PROVIDED RECORDS section start

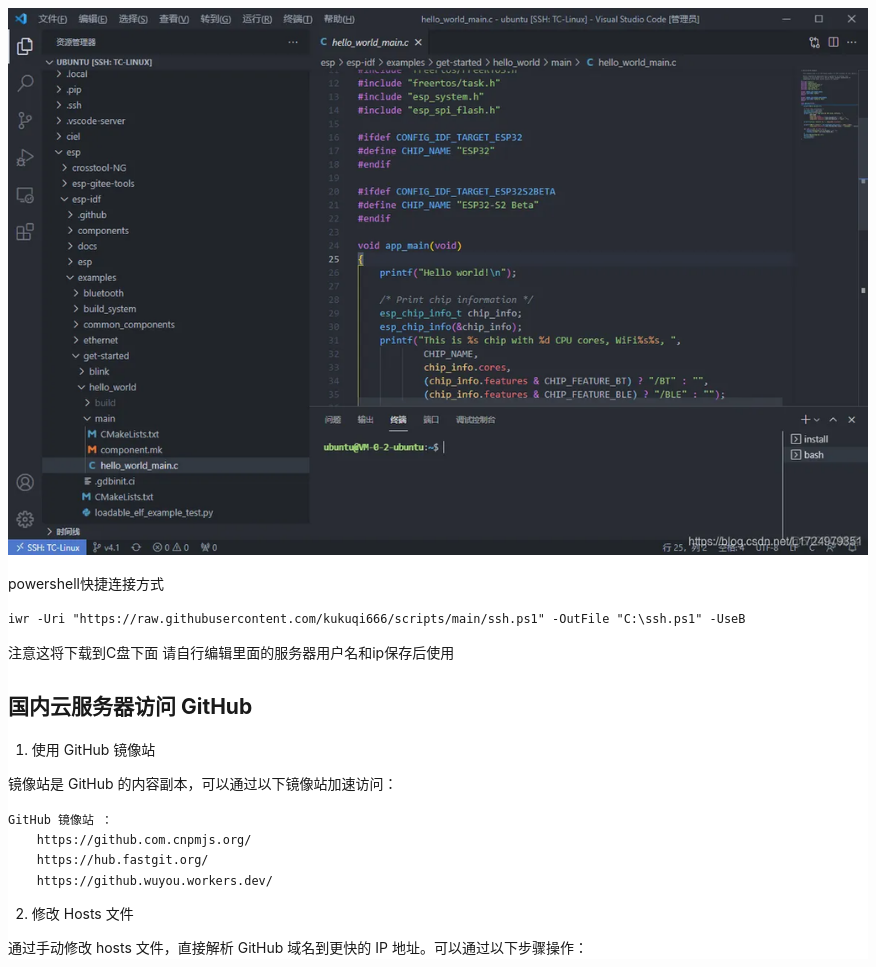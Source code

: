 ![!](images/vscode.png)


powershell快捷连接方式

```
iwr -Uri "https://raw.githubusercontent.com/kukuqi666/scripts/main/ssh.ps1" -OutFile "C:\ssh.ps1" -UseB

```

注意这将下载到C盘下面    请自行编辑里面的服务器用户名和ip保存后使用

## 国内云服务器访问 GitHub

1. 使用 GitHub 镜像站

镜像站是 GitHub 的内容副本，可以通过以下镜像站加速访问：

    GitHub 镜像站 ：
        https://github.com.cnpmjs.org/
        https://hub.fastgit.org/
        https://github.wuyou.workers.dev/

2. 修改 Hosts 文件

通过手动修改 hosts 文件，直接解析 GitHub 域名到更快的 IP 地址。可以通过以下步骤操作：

PROVIDED RECORDS section end
PROVIDED RECORDS section start

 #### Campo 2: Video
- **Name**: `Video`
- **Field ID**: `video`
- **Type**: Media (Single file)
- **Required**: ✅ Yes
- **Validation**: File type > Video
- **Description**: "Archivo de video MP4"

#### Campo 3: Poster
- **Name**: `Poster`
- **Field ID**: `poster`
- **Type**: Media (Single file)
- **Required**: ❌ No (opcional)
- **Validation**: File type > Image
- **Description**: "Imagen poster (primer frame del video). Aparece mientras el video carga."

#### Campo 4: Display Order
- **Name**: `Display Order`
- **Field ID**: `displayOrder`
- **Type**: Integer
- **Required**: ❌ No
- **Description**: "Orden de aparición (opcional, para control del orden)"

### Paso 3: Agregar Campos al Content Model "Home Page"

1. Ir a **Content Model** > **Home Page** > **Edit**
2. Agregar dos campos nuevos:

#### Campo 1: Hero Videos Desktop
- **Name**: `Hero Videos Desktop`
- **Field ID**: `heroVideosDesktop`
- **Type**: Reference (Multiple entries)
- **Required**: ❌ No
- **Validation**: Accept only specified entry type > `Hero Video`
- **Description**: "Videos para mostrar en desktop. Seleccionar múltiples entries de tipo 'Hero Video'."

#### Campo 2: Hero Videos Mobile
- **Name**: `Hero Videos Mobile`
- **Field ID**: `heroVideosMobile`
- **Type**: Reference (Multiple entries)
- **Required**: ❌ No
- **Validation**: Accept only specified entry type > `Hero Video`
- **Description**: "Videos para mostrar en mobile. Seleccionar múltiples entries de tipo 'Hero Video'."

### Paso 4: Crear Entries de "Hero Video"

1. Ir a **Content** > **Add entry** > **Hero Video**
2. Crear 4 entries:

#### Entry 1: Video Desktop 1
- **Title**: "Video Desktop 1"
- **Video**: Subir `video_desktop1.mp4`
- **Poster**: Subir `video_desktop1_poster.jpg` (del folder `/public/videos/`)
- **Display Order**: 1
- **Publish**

PROVIDED RECORDS section end
PROVIDED RECORDS section start

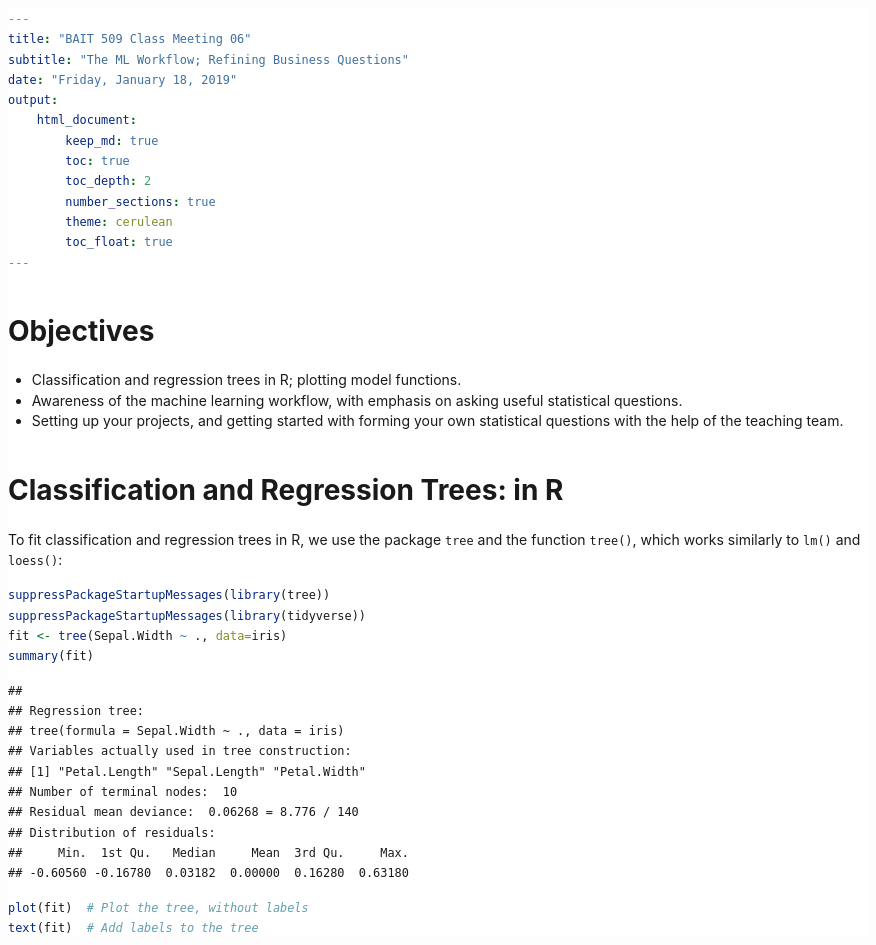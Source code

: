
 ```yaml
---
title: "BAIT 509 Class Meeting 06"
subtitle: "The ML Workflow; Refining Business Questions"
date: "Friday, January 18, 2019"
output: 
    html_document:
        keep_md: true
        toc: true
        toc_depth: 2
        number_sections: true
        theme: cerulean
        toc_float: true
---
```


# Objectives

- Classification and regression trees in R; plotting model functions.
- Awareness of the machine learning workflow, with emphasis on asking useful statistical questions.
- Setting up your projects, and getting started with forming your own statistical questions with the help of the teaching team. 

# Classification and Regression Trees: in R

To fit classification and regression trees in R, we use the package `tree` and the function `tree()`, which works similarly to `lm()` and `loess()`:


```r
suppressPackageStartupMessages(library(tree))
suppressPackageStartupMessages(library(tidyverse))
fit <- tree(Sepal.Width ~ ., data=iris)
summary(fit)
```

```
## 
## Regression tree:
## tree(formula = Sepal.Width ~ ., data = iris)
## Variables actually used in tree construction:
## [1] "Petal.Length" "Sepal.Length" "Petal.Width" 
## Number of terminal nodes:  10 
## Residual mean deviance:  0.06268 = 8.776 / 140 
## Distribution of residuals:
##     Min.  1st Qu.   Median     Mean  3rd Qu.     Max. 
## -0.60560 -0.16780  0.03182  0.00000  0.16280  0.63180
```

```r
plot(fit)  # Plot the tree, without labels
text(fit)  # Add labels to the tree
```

PROVIDED RECORDS section end

ACTIVITY:
The required answer is the run of lines above, starting at the line with "### Paso 3: Agregar" and ending at the line with "- **Publish**", reproduced exactly with both ends.

RESULT OF THIS TASK:
### Paso 3: Agregar Campos al Content Model "Home Page"

1. Ir a **Content Model** > **Home Page** > **Edit**
2. Agregar dos campos nuevos:

#### Campo 1: Hero Videos Desktop
- **Name**: `Hero Videos Desktop`
- **Field ID**: `heroVideosDesktop`
- **Type**: Reference (Multiple entries)
- **Required**: ❌ No
- **Validation**: Accept only specified entry type > `Hero Video`
- **Description**: "Videos para mostrar en desktop. Seleccionar múltiples entries de tipo 'Hero Video'."

#### Campo 2: Hero Videos Mobile
- **Name**: `Hero Videos Mobile`
- **Field ID**: `heroVideosMobile`
- **Type**: Reference (Multiple entries)
- **Required**: ❌ No
- **Validation**: Accept only specified entry type > `Hero Video`
- **Description**: "Videos para mostrar en mobile. Seleccionar múltiples entries de tipo 'Hero Video'."

### Paso 4: Crear Entries de "Hero Video"

1. Ir a **Content** > **Add entry** > **Hero Video**
2. Crear 4 entries:

#### Entry 1: Video Desktop 1
- **Title**: "Video Desktop 1"
- **Video**: Subir `video_desktop1.mp4`
- **Poster**: Subir `video_desktop1_poster.jpg` (del folder `/public/videos/`)
- **Display Order**: 1
- **Publish**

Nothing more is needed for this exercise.